Les dimanches et leurs amies, les premières heures du lundi, m'en veulent ! J'avais finalisé un magnifique article sur le pourquoi du comment un dimanche ne peut être que raté (sujet passionnant qui ne passionne pas assez de monde. Les autres laborentins étant tous partis en cure) et voilà qu'en pensant l'avoir publié, je ferme toutes les fenêtes sans rien enregistrer. Profiter de la fatigue et des boutons de prévisualisation qui ressemblent au bouton d'enregistrement est un procédé honteux.

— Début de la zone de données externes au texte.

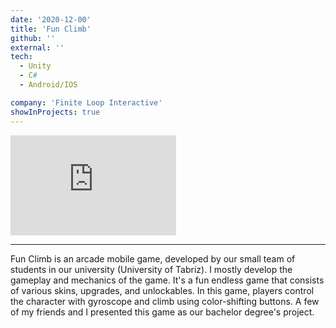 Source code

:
 ```yaml
---
date: '2020-12-00'
title: 'Fun Climb'
github: ''
external: ''
tech:
  - Unity
  - C#
  - Android/IOS

company: 'Finite Loop Interactive'
showInProjects: true
---
```


<iframe width="265" height="160" src="https://www.youtube.com/embed/yU0ZZK-XPiw" frameborder="0" allow="accelerometer; autoplay; clipboard-write; encrypted-media; gyroscope; picture-in-picture" allowfullscreen></iframe>

---

Fun Climb is an arcade mobile game, developed by our small team of students in our university (University of Tabriz). I mostly develop the gameplay and mechanics of the game. It's a fun endless game that consists of various skins, upgrades, and unlockables. In this game, players control the character with gyroscope and climb using color-shifting buttons. A few of my friends and I presented this game as our bachelor degree's project.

Cela pourrait être un mensonge pour inciter à la haine des dimanches mais ceci est la stricte vérité. Censure. C'est la vérité de la Semaine qu'on assassine. Vous n'aurez pas mes Mots !

00:41 24/01/06

0 question ·

Il faut que j'arrête d'écouter so-, sa voix est juste entrain de me rendre dingue. J'ai croisé jea- dans le métro, j'ai hésité mais il y a eu un redémarrage tout ce qu'il y a de prévisible. Une autre et une autre fois à l'ombre d'une statue, c'est fou comment il faisait froid cet après-midi même dans les rues qui me paraissent habituellement si chaudes. J'oublie mes titres en ce moment, comme si il était possible de se défaire des égalités et des identités ... Je me demande si il est possible de pousser les craquelures quand il y a déjà trop de moitié (rompre une amitié, quelle idée étrange). La prédiction de la semaine précédente était plutôt exacte ce qui explicite l'écart invisible entre ces lignes et celles d'en dessous. Pauvres autruches. De la même manière, j'aime la stupéfaction lorsque je vois cette capacité à ne parfois rien écrire. Mais je suis déjà atteint par la lassitude et je me retourne vers Sun T., juste pour une semaine. J'aime quand on me parle des usages du feu dans le camp ennemi. Solitude, mon si précieux bijou, il n'y a pas d'autre goût que ton secret. Se rendormir tout doucement, il y a dans l'air des mots et la luminosité parfaite pour cette descente. Je continue à faire de la veille sur le mouvement et ma position actuelle est la neutralité. Pas la centralité. La neutralité qui se traduit par une imprévisibilité, c'est dans l'entre que se crée toujours le mouvement. L'ex-pionne dans la vie retourne sa veste, il faut jouer en double ou sortir les drapeaux, je sortirais bien les lampions pour l'occasion. J'invite qui m'aime à porter le masque.

12:26 11/06/04

Considération temporelle ·

Un jour, quand j'aurai le temps et vraiment rien d'autre à faire, je profiterai d'avoir fait des études de sociologie et d'informatique pour élucider le pourquoi du comment qu'en 2004, quelques années après la rupture historique avec le vingtième-siècle, la réalité à la télé, les segway, le clonage, la reproduction asexuée, les weblogs et d'innombrables débats masturbatoires sur la modernité et la post-modernité ... pourquoi on a encore des examens de Visual Basic sur papier et stylos, sans compilateur ni rien pour comprendre la perversion d'un langage de programmation débile comme Visual Basic concu dans le but d'éviter la programmation et de retrouver partout où ça ne fait pas ce que ça devrait faire ? Autant, bien que je me suis plains, avec Turbo Pascal au moins, le langage était relativement formel et on était dans le contexte "comme dans les années 80, à l'apogée de l'informatique russe" mais là il est quand même question d'interface. Même en maths, on nous laisse le droit à un outils technologique de nos jours. La prochaine fois, je penserai à amener ma tablette de marbre et mon burin.

Mon avis, c'est que les post-modernistes sont justes des gens qui ont eu envie de faire leurs rebelles de la philosophie.

19:10 30/10/04

Les gens en général me plaisent beaucoup ·

Moi, j'attendais simplement puisque c'était l'occupation que j'affectionnais et que je maîtrisais le mieux, attendre tout à fait immobile dans l'ombre épaisse en observant les changements ténus du monde alentour, attendre et me transformer en plante tropicale - qui agiterait très doucement son feuillage au crépuscule mais resterait presque minérale tout le long du jour. Je pensais souvent à ça, à ma transformation en plante, et ne m'habillait plus qu'en vert - un kaki armée de terre évidemment. Veronique Ovaldé, Les hommes en général me plaisent beaucoup
18:17 08/11/05

esprit ·

Personne ne m'a appris à penser. Personne n'a pris mes pensées. Je n'ai été épris de tes pans séants.

01:51 17/07/05

Bambou ·

La pensée dans ma tête est comme un papillon ; attiré par la lumière et moins con qu'Icare au moins il ne se brûle pas que les ailes.